History of the Argenteuil site, from the 1907 opening of the Lorraine-Dietrich automobile plant to the 7,000th fuselage produced by Dassault in 1996.

In the beginning

At the turn of last century, the area of Argenteuil was home to one of the largest hubs of France’s budding automobile industry. Lorraine-Dietrich opened a plant there in 1907. In 1915, it started building aircraft engines as its contribution to war efforts, and after the war it came to be acknowledged as one of the most respected engine manufacturers.

Reconstruction

On July 28, 1951, Marcel Dassault and Henry Potez – by then well-known aircraft manufacturers – each rented a part of the Lorraine facility. Dassault’s electrical equipment workshop moved there from Saint Cloud on September 15, and the MD 304 “propeller-assembly” workshop followed at the end of November.

That same year, Dassault bought the old 63 000 sq.m. Lorraine facility. Those premises were ill-suited and bombing had left them ramshackle. After large-scale repairing and rebuilding work, the Ouragan tailfin production team moved from Saint Cloud to Argenteuil in 1952, to join the serial fuselage production operation already based there.

Dassault bought the plant Potez had used in 1971, completing his installation in that site.


As programs progressed…

January 1953 brought Argenteuil its first fuselage project, the Mystère IV A. The first fuselage was delivered in March 1954, 14 months after it was launched. Those were the heroic days that saw the Argenteuil plant consolidate its specialization and rise to become a prominent link in Dassault’s industrial chain. The Mystère IV, Super Mystère B2, Mirage III, Mirage IV, Mirage F-1, Mirage 2000, Falcon 900, Mirage 2000-5 and Rafale fuselages were subsequently manufactured there.

A pre-production MD 620 missile was produced there in 1964. Ten or so components were built before the 1967 embargo.

1965 saw the initial moves to set up a chemical milling operation. The Mirage F-1 thus became the first aircraft to use chemically-contoured coating panels. The light-alloy and plastic chemical milling workshops were built in 1966 and 1967.

Technical systems to design, produce and manage production developed at a staggering pace over the 1980s. Starting with the Mirage 2000 in 1979, CAD, CADM, CADAM and then CATIA tools altered the concept of production facilities radically.
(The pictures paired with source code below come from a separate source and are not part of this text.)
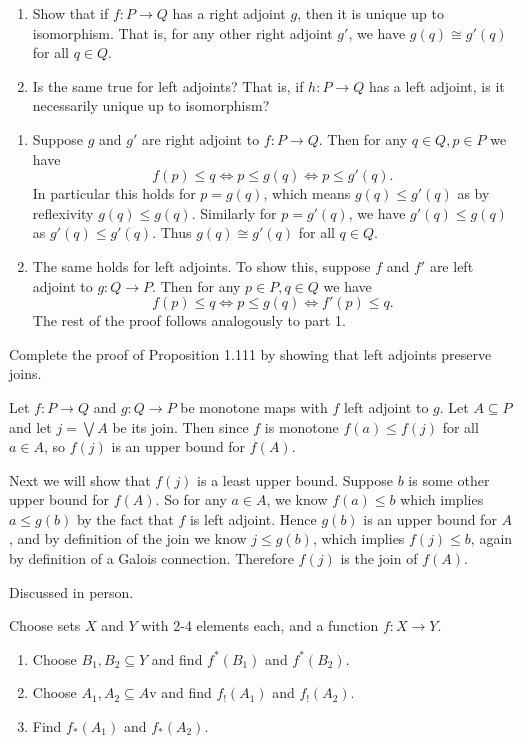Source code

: \begin{enumerate}
	\item Show that if $f:P\to Q$ has a right adjoint $g$, then it is unique up to isomorphism.  That is, for any other right adjoint $g'$, we have $g(q)\cong g'(q)$ for all $q\in Q$.
	\item Is the same true for left adjoints?  That is, if $h:P\to Q$ has a left adjoint, is it necessarily unique up to isomorphism?
\end{enumerate}

\solution
\begin{enumerate}
\item Suppose $g$ and $g'$ are right adjoint to $f:P\to Q$.  Then for any $q\in Q, p\in P$ we have
$$f(p)\leq q\iff p\leq g(q)\iff p\leq g'(q).$$
In particular this holds for $p=g(q)$, which means $g(q)\leq g'(q)$ as by reflexivity $g(q)\leq g(q)$.  Similarly for $p=g'(q)$, we have $g'(q)\leq g(q)$ as $g'(q)\leq g'(q)$.  Thus $g(q)\cong g'(q)$ for all $q\in Q$.

\item The same holds for left adjoints.  To show this, suppose $f$ and $f'$ are left adjoint to $g:Q\to P$.  Then for any $p\in P,q\in Q$ we have
$$f(p)\leq q\iff p\leq g(q)\iff f'(p)\leq q.$$
The rest of the proof follows analogously to part 1.
\end{enumerate}

Complete the proof of Proposition 1.111 by showing that left adjoints preserve joins.

\solution
Let $f:P\to Q$ and $g:Q\to P$ be monotone maps with $f$ left adjoint to $g$.  Let $A\subseteq P$ and let $j = \bigvee A$ be its join.  Then since $f$ is monotone $f(a)\leq f(j)$ for all $a\in A$, so $f(j)$ is an upper bound for $f(A)$.

Next we will show that $f(j)$ is a least upper bound.  Suppose $b$ is some other upper bound for $f(A)$.  So for any $a\in A$, we know $f(a)\leq b$ which implies $a\leq g(b)$ by the fact that $f$ is left adjoint.  Hence $g(b)$ is an upper bound for $A$, and by definition of the join we know $j\leq g(b)$, which implies $f(j)\leq b$, again by definition of a Galois connection.  Therefore $f(j)$ is the join of $f(A)$.

Discussed in person.

Choose sets $X$ and $Y$ with 2-4 elements each, and a function $f:X\to Y$.
\begin{enumerate}
	\item Choose $B_1,B_2\subseteq Y$ and find $f^*(B_1)$ and $f^*(B_2)$.
	\item Choose $A_1, A_2\subseteq A$v and find $f_!(A_1)$ and $f_!(A_2)$.
	\item Find $f_*(A_1)$ and $f_*(A_2)$.
\end{enumerate}


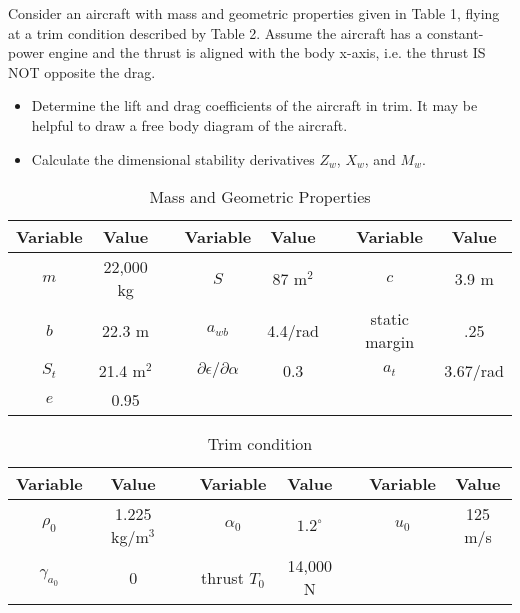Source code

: \begin{question}
Consider an aircraft with mass and geometric properties given in Table 1, flying at a trim condition described by Table 2. Assume the aircraft has a constant-power engine and the thrust is aligned with the body x-axis, i.e. the thrust IS NOT opposite the drag.

\begin{itemize}
\item Determine the lift and drag coefficients of the aircraft in trim. It may be helpful to draw a free body diagram of the aircraft.
\item Calculate the dimensional stability derivatives $Z_w$, $X_w$, and $M_w$.
\end{itemize}

\begin{table}[ht] 
\caption{Mass and Geometric Properties} %
\centering %
\begin{tabular}{| c | c | c | c | c | c | c | c |} %
\hline %
Variable & Value & & Variable & Value & & Variable & Value\\ [0.5ex] %
\hline %
$m$ & 22,000 kg & & $S$ & 87 m$^2$ & & $c$ & 3.9 m \\
$b$ & 22.3 m & & $a_{wb}$ & 4.4/rad & & static margin & .25 \\
$S_t$ & 21.4 m$^2$ & & $\partial \epsilon / \partial \alpha$ & 0.3 & & $a_{t}$ & 3.67/rad \\
$e$ & 0.95 & & & & & &\\

\hline %
\end{tabular} 
\label{table:nonlin} %
\end{table}

\begin{table}[ht] 
\caption{Trim condition} %
\centering %
\begin{tabular}{| c | c | c | c | c | c | c | c |} %
\hline %
Variable & Value & & Variable & Value & & Variable & Value \\ [0.5ex] %
\hline %
$\rho_0$ & 1.225 kg/m$^3$ & & $\alpha_0$ & $1.2^{\circ}$ & & $u_0$ & 125 m/s \\
$\gamma_{a_0}$ & 0 & & thrust $T_0$ & 14,000 N & &  & \\
\hline %
\end{tabular} 
\label{table:nonlin} %
\end{table}
\end{question}
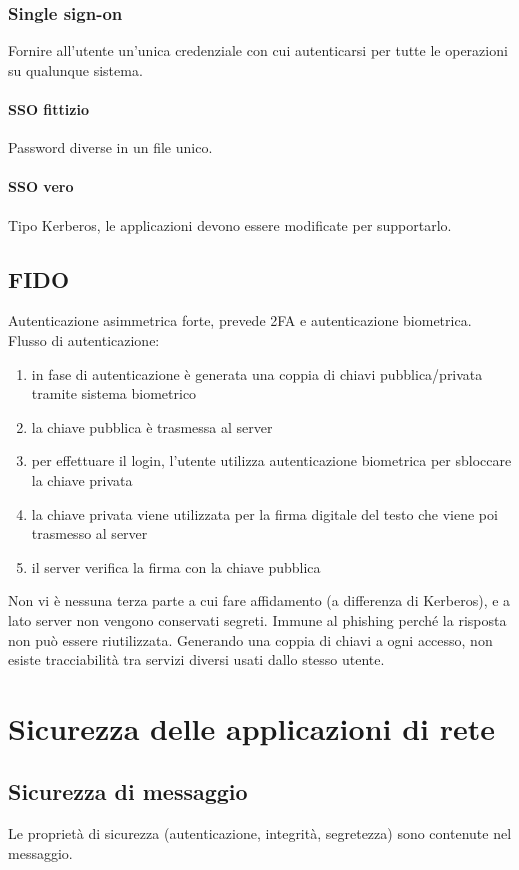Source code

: \documentclass[11pt]{article}
\begin{document}
\subsubsection{Single sign-on}
Fornire all'utente un'unica credenziale con cui autenticarsi per tutte le operazioni su qualunque sistema.
\paragraph*{SSO fittizio}
Password diverse in un file unico.
\paragraph*{SSO vero}
Tipo Kerberos, le applicazioni devono essere modificate per supportarlo.
\subsection{FIDO}
Autenticazione asimmetrica forte, prevede 2FA e autenticazione biometrica.
Flusso di autenticazione:
\begin{enumerate}
    \item in fase di autenticazione è generata una coppia di chiavi pubblica/privata tramite sistema biometrico 
    \item la chiave pubblica è trasmessa al server 
    \item per effettuare il login, l'utente utilizza autenticazione biometrica per sbloccare la chiave privata 
    \item la chiave privata viene utilizzata per la firma digitale del testo che viene poi trasmesso al server 
    \item il server verifica la firma con la chiave pubblica 
\end{enumerate}
Non vi è nessuna terza parte a cui fare affidamento (a differenza di Kerberos), e a lato server non vengono conservati 
segreti. Immune al phishing perché la risposta non può essere riutilizzata. Generando una coppia di chiavi a ogni accesso, 
non esiste tracciabilità tra servizi diversi usati dallo stesso utente.
\section{Sicurezza delle applicazioni di rete}
\subsection{Sicurezza di messaggio}
Le proprietà di sicurezza (autenticazione, integrità, segretezza) sono contenute nel messaggio. 
\end{document}
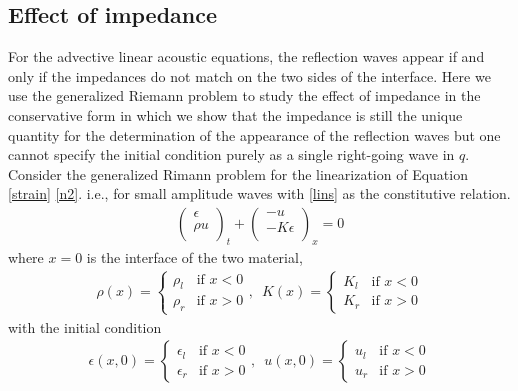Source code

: \documentclass{article}
\begin{document}
\subsection{Effect of impedance}
For the advective linear acoustic equations, the reflection waves appear if and only if the impedances do not match on the two sides of the interface. Here we use the generalized Riemann problem to study the effect of impedance in the conservative form in which we show that the impedance is still the unique quantity for the determination of the appearance of the reflection waves but one cannot specify the initial condition purely as a single right-going wave in $q$. Consider the generalized Rimann problem for the linearization of Equation \eqref{strain} \eqref{n2}. i.e., for small amplitude waves with \eqref{lins} as the constitutive relation.
\begin{align}
\left(
  \begin{array}{c}
    \epsilon \\
    \rho u \\
  \end{array}
\right)_t+
\left(
             \begin{array}{c}
                      -u \\
                      -K\epsilon \\
                    \end{array}
             \right)_x=0
\end{align}
where $x=0$ is the interface of the two material,
\begin{align}
	\rho(x)=\begin{cases}\rho_l & \text{if } x<0 \\
	\rho_r & \text{if } x>0\end{cases}, \,\,\,
	K(x)=\begin{cases}K_l & \text{if } x<0 \\
	K_r & \text{if } x>0\end{cases}
\end{align}
with the initial condition
\begin{align}
	\epsilon(x,0)=\begin{cases}\epsilon_l & \text{if } x<0 \\
	\epsilon_r & \text{if } x>0\end{cases}, \,\,\,
	u(x,0)=\begin{cases}u_l & \text{if } x<0 \\
	u_r & \text{if } x>0\end{cases}
\end{align}
\end{document}
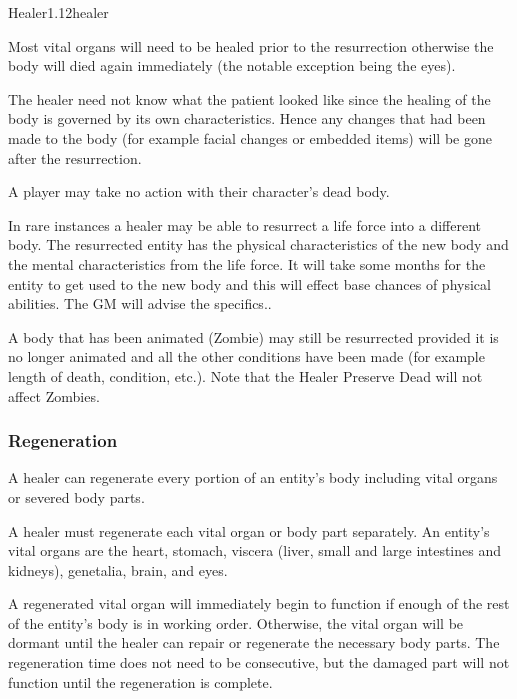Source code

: \begin{skill*}{Healer}{1.12}{healer}
\begin{Enumerate}
\item
Most vital organs will need to be healed prior to the resurrection
otherwise the body will died again immediately (the notable exception
being the eyes).

\item
The healer need not know what the patient looked like since the
healing of the body is governed by its own characteristics. Hence any
changes that had been made to the body (for example facial changes or
embedded items) will be gone after the resurrection.

\item
A player may take no action with their character's dead body.

\item
In rare instances a healer may be able to resurrect a life force into
a different body. The resurrected entity has the physical
characteristics of the new body and the mental characteristics from
the life force.  It will take some months for the entity to get used
to the new body and this will effect base chances of physical
abilities.  The GM will advise the specifics..

\item
A body that has been animated (\eg Zombie) may still be resurrected
provided it is no longer animated and all the other conditions have
been made (for example length of death, condition, etc.). Note that
the Healer Preserve Dead will not affect Zombies.
\end{Enumerate}

\subsubsection{Regeneration}

A healer can regenerate every portion of an entity's body including
vital organs or severed body parts.

A healer must regenerate each vital organ or body part separately. An
entity's vital organs are the heart, stomach, viscera (liver, small
and large intestines and kidneys), genetalia, brain, and eyes.

A regenerated vital organ will immediately begin to function if enough
of the rest of the entity's body is in working order. Otherwise, the
vital organ will be dormant until the healer can repair or regenerate
the necessary body parts. The regeneration time does not need to be
consecutive, but the damaged part will not function until the
regeneration is complete.


\end{skill*}

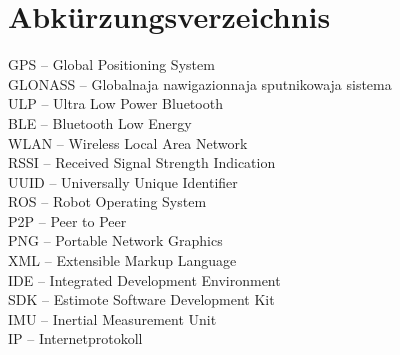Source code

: \chapter*{Abkürzungsverzeichnis}

GPS -- Global Positioning System\\
GLONASS -- Globalnaja nawigazionnaja sputnikowaja sistema\\
ULP -- Ultra Low Power Bluetooth\\
BLE -- Bluetooth Low Energy\\
WLAN -- Wireless Local Area Network\\
RSSI -- Received Signal Strength Indication\\
UUID -- Universally Unique Identifier\\
ROS -- Robot Operating System\\
P2P -- Peer to Peer\\ 
PNG -- Portable Network Graphics\\
XML -- Extensible Markup Language\\
IDE -- Integrated Development Environment\\
SDK -- Estimote Software Development Kit\\
IMU -- Inertial Measurement Unit\\
IP -- Internetprotokoll\\

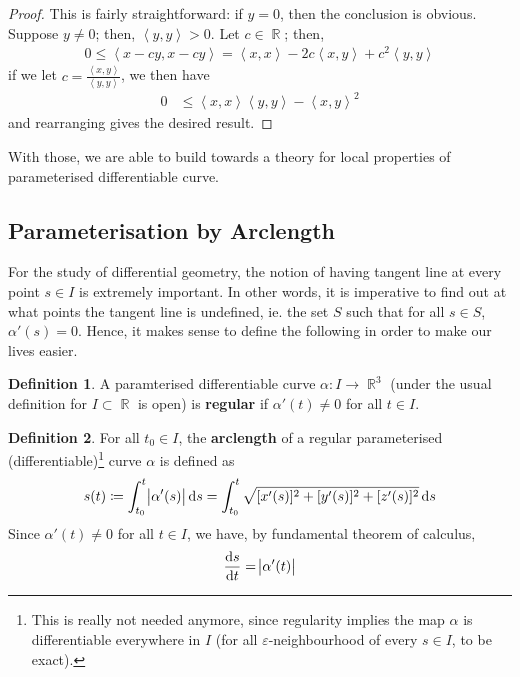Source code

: \documentclass{amsart} %
\renewcommand{\epsilon}{\varepsilon}
\theoremstyle{mytheoremstyle}
\theoremstyle{definition}
\newtheorem{definition}{Definition}[section]
\numberwithin{equation}{section}
\DeclareMathOperator{\R}{\mathbb{R}}
\DeclareMathOperator{\1}{\mathbbm{1}}
\DeclareMathOperator{\D}{\dif}
\renewcommand{\leq}{\leqslant}
\renewcommand{\epsilon}{\varepsilon}
\newcommand{\innerproduct}[2]{\left\langle #1,#2 \right\rangle}
\renewcommand{\leq}{\leqslant}
\renewcommand{\epsilon}{\varepsilon}
\begin{document}
\begin{proof}
	This is fairly straightforward: if $y=0$, then the conclusion is obvious. Suppose $y \neq 0$; then, $\innerproduct{y}{y} >0$. Let $c \in \R$; then,
	\begin{align}
	0 \leq \innerproduct{x-cy}{x-cy} = \innerproduct{x}{x} - 2c \innerproduct{x}{y} + c^2 \innerproduct{y}{y}
	\end{align}
	if we let $c = \frac{\innerproduct{x}{y}}{\innerproduct{y}{y}}$, we then have
	\begin{align*}
	0 &\leq \innerproduct{x}{x} \innerproduct{y}{y} - \innerproduct{x}{y}^2
	\end{align*}
	and rearranging gives the desired result.
\end{proof}


With those, we are able to build towards a theory for local properties of parameterised differentiable curve. 


\subsection{Parameterisation by Arclength}

For the study of differential geometry, the notion of having tangent line at every point $s \in I$ is extremely important. In other words, it is imperative to find out at what points the tangent line is undefined, ie. the set $S$ such that for all $s \in S$, $\alpha'(s) = 0$. Hence, it makes sense to define the following in order to make our lives easier.


\begin{definition}
	\label{defregularcurve}
	A paramterised differentiable curve $\alpha: I \to \R^3$ (under the usual definition for $I \subset \R$ is open) is \textbf{regular} if $\alpha'(t) \neq 0$ for all $t \in I$.
\end{definition}


\begin{definition}
	\label{defarclength}
	For all $t_0 \in I$, the \textbf{arclength} of a regular parameterised (differentiable)\footnote{This is really not needed anymore, since regularity implies the map $\alpha$ is differentiable everywhere in $I$ (for all $\epsilon$-neighbourhood of every $s \in I$, to be exact).} curve $\alpha$ is defined as
	\begin{align*}
	s(t) \coloneqq \int_{t_0}^{t} \abs{\alpha'(s)} \D s = \int_{t_0}^{t} \sqrt{[x'(s)]^2 + [y'(s)]^2 + [z'(s)]^2 }  \D s 
	\end{align*}
	Since $\alpha'(t) \neq 0$ for all $t \in I$, we have, by fundamental theorem of calculus,
	\begin{align*}
	\frac{\D  s}{\D t} = \abs{\alpha'(t)}
	\end{align*}
\end{definition}
\end{document}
New technology and equipment inevitably reshaped the way work was organized, streamlining operations into integrated workshops dedicated to a family of parts and having all the tools they need to produce them.

Argenteuil began contributing the Falcon assembly in 1984.

Two recent milestones in Argenteuil’s history came in 1996, when it built its 7000th fuselage, and in 2002, when it celebrated its 50th anniversary.